- **REQUIREMENT**: In exact form, please repeat the records from their opening line down to the line with "isla de Creta.", including that line.

-------- DATA --------

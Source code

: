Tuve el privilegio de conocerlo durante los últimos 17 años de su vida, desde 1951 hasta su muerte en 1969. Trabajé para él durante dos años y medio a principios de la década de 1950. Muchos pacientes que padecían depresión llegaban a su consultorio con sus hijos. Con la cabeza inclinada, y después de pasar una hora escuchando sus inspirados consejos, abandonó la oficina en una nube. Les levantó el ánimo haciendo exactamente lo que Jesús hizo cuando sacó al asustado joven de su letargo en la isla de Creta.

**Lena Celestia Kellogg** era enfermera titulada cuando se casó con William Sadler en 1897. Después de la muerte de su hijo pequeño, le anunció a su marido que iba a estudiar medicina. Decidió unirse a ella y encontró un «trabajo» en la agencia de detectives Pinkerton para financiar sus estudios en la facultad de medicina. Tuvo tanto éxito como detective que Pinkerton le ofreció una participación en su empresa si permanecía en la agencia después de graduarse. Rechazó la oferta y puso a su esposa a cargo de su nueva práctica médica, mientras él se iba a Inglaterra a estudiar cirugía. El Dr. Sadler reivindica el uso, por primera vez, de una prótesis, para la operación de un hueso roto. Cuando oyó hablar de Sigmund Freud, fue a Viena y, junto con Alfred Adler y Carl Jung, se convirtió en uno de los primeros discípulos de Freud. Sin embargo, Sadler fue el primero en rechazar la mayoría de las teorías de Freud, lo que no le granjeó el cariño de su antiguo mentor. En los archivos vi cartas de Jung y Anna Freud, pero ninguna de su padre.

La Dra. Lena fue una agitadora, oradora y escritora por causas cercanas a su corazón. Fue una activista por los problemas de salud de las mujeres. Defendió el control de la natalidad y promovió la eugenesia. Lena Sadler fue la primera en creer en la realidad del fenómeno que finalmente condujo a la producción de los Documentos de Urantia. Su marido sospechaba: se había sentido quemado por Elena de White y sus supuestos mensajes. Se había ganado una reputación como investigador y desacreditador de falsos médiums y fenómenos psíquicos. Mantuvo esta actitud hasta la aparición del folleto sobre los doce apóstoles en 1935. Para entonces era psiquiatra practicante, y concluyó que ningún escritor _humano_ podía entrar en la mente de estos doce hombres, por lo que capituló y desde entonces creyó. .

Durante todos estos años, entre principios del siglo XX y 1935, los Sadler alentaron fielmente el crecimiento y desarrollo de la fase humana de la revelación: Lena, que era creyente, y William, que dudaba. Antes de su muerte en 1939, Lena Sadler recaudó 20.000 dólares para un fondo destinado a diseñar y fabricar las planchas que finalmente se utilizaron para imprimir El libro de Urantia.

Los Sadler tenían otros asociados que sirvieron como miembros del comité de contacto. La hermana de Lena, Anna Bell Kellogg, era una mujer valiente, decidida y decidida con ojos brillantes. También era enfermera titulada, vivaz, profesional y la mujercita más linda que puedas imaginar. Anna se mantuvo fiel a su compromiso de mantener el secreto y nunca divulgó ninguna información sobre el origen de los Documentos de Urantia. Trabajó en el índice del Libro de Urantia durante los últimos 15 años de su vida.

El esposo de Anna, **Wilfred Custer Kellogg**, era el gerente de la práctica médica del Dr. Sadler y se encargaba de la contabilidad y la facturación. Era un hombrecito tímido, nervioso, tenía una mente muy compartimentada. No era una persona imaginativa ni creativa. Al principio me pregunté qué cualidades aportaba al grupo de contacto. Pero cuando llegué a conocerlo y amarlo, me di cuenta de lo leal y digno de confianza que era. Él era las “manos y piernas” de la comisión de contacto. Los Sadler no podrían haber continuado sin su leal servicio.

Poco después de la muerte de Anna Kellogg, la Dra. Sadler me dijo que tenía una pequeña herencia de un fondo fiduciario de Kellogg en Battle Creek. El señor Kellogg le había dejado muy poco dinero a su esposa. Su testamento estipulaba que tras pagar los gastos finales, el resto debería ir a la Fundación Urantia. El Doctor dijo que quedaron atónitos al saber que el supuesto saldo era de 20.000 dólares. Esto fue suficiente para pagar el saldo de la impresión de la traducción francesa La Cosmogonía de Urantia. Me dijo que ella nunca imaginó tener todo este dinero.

--------

- **RESULT**:
Source code

:Tuve el privilegio de conocerlo durante los últimos 17 años de su vida, desde 1951 hasta su muerte en 1969. Trabajé para él durante dos años y medio a principios de la década de 1950. Muchos pacientes que padecían depresión llegaban a su consultorio con sus hijos. Con la cabeza inclinada, y después de pasar una hora escuchando sus inspirados consejos, abandonó la oficina en una nube. Les levantó el ánimo haciendo exactamente lo que Jesús hizo cuando sacó al asustado joven de su letargo en la isla de Creta.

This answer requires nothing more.